▶ Activity
Among the entries below, find every line that contains the string "documentclass", then copy it.

▶ Exercise data
....................
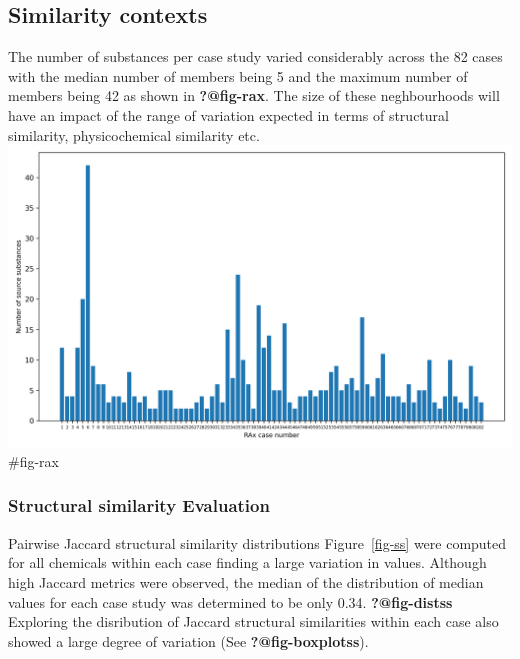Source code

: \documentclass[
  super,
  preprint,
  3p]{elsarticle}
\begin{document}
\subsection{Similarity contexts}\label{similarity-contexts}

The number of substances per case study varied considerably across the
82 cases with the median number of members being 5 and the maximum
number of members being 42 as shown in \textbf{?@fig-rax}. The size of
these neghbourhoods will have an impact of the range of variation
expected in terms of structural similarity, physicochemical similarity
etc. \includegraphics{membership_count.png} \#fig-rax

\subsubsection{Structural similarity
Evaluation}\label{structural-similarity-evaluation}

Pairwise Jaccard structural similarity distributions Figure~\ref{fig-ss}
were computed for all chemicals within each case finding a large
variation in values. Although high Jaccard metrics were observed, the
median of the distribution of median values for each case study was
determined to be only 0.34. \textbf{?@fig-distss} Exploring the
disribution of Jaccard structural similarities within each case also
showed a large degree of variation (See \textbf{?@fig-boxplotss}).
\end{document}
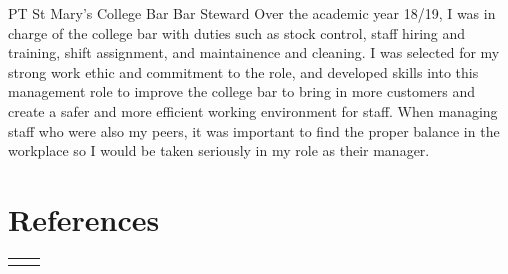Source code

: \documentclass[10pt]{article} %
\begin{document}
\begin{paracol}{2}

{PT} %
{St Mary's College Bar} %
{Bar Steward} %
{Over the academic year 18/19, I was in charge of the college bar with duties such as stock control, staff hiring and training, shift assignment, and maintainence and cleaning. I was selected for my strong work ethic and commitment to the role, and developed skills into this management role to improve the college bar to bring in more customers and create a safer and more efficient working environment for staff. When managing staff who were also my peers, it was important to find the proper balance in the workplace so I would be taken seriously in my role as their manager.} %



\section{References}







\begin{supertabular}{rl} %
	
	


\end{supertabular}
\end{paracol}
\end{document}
....................
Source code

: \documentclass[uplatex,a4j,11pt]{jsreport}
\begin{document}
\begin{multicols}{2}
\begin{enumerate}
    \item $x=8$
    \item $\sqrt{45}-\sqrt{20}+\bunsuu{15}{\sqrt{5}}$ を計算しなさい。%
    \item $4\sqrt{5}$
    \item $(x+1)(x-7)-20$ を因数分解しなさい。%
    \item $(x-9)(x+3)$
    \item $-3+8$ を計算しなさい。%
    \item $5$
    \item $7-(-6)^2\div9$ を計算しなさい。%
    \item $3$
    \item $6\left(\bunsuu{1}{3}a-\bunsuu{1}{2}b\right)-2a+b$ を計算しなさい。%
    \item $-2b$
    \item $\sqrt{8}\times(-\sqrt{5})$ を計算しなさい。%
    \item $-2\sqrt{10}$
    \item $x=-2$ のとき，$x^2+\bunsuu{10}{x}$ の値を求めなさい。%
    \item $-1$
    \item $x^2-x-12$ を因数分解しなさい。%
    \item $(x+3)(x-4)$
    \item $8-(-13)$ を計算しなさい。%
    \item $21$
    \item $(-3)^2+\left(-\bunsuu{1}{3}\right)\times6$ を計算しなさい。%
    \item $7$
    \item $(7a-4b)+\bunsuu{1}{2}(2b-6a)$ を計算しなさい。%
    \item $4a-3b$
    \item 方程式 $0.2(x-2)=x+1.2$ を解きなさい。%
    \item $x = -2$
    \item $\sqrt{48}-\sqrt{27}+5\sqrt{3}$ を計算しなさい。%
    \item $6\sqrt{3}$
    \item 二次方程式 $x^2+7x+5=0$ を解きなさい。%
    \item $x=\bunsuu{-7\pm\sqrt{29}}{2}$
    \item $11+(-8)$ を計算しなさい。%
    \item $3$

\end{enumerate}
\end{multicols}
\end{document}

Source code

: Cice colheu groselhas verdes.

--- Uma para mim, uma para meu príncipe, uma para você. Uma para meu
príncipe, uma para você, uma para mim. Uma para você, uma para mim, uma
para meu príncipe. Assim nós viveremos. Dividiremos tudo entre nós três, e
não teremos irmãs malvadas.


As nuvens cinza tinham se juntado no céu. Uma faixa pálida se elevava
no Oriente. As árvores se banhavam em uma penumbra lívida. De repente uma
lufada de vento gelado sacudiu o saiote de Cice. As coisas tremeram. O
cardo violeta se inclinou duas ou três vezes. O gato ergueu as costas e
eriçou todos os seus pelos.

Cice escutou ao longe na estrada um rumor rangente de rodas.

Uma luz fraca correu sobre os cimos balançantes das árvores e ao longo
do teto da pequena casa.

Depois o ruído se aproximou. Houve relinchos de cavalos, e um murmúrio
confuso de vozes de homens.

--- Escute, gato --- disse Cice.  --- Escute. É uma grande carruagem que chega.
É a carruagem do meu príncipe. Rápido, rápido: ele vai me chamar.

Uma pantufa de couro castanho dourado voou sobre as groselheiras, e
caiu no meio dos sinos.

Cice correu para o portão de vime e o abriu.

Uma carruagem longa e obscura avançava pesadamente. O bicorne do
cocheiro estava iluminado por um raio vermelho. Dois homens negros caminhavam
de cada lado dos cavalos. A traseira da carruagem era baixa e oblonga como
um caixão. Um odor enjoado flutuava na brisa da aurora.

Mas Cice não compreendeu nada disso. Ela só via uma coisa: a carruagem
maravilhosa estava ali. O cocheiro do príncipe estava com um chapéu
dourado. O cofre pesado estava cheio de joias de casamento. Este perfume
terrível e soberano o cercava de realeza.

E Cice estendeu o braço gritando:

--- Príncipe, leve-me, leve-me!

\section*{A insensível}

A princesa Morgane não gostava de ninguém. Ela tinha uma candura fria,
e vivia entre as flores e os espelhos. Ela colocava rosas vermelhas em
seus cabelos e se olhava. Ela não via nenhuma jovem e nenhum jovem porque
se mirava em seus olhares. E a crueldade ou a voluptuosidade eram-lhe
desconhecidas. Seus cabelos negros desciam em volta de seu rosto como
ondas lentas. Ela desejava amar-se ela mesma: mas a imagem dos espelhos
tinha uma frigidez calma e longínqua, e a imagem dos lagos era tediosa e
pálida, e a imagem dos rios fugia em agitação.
....................
▶ Solution to this problem
: \documentclass[
: \documentclass[10pt]{article} %
: \documentclass[uplatex,a4j,11pt]{jsreport}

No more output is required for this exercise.